• **SUPPLIED DATA**:
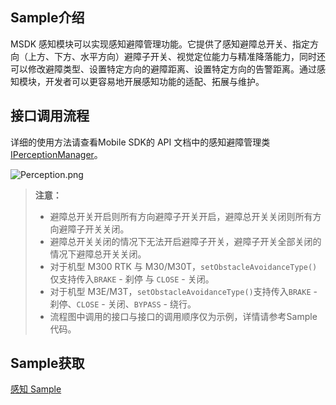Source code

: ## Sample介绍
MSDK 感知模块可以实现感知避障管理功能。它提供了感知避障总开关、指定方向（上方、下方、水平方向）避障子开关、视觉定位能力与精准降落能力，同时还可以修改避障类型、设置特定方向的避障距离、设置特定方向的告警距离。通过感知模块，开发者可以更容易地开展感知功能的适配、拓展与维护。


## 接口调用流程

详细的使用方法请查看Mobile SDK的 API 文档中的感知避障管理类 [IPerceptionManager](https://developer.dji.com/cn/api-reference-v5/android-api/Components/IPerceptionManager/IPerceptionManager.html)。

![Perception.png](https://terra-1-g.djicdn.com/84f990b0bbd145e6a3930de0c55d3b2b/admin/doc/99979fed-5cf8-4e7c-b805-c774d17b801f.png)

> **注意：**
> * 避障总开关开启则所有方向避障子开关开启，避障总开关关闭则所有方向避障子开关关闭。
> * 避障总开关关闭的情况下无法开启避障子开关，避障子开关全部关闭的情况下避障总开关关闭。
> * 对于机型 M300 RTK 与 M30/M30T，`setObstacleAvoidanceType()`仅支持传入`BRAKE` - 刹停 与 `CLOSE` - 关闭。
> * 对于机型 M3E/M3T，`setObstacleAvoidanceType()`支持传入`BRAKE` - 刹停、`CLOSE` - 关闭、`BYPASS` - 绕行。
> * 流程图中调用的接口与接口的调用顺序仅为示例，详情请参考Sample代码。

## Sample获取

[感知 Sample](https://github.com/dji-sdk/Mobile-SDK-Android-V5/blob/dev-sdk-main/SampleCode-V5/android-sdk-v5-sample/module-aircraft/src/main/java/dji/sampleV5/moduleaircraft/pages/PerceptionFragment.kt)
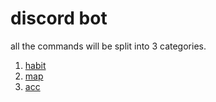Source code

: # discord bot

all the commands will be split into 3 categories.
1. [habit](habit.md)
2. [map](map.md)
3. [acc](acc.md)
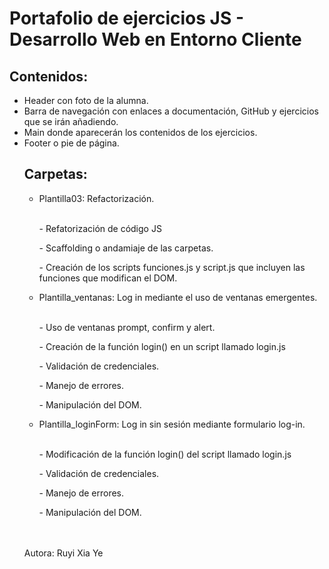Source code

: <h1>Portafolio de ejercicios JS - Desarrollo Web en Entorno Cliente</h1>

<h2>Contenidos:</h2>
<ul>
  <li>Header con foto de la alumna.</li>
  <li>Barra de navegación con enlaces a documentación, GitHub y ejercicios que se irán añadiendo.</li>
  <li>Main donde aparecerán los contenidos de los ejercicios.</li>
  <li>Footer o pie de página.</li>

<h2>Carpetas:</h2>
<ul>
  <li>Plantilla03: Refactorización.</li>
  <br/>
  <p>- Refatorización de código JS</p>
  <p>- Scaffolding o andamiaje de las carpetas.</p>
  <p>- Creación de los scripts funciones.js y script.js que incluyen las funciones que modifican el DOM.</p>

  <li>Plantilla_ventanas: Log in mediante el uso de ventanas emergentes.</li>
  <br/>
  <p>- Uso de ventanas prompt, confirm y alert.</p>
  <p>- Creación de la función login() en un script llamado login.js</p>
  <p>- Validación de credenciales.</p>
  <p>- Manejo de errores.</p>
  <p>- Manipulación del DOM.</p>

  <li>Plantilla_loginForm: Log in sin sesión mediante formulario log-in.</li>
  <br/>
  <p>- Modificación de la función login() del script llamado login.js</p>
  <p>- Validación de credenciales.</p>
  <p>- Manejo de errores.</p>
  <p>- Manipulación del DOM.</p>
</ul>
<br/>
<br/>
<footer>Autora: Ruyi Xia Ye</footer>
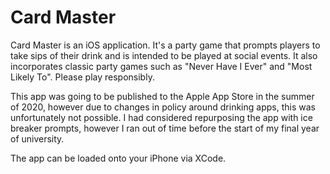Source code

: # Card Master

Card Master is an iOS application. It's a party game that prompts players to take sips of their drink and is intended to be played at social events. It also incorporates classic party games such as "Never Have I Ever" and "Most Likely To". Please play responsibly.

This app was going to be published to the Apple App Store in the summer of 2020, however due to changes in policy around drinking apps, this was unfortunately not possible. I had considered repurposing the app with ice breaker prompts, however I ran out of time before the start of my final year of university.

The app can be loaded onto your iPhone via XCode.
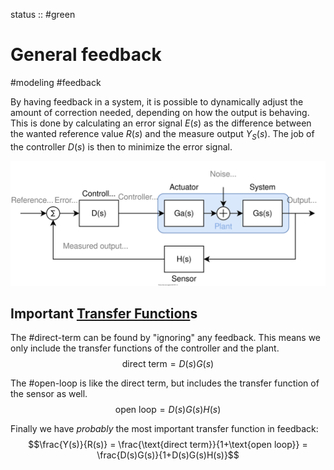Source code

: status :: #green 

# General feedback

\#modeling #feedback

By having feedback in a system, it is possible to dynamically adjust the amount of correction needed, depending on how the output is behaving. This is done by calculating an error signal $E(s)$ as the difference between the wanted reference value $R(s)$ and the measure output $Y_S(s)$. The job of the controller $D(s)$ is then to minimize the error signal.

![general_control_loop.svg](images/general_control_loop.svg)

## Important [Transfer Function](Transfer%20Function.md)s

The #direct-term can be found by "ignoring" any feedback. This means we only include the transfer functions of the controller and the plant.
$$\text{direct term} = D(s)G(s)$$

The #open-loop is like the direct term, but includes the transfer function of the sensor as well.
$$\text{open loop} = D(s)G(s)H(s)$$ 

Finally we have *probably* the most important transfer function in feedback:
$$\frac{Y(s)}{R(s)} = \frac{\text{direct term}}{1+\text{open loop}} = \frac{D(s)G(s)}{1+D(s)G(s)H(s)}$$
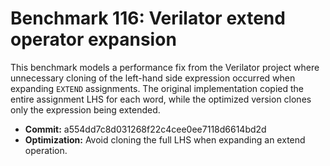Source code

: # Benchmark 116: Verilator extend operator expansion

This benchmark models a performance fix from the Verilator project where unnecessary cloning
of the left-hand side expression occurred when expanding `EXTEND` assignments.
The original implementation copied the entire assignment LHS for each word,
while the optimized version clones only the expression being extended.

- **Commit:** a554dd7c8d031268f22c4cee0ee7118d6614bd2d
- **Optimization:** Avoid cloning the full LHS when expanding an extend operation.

• **TRY IT**: Out of the entries, pull every line that mentions "prompts".

• **ANSWER FOR THE TASK**:
Card Master is an iOS application. It's a party game that prompts players to take sips of their drink and is intended to be played at social events. It also incorporates classic party games such as "Never Have I Ever" and "Most Likely To". Please play responsibly.
This app was going to be published to the Apple App Store in the summer of 2020, however due to changes in policy around drinking apps, this was unfortunately not possible. I had considered repurposing the app with ice breaker prompts, however I ran out of time before the start of my final year of university.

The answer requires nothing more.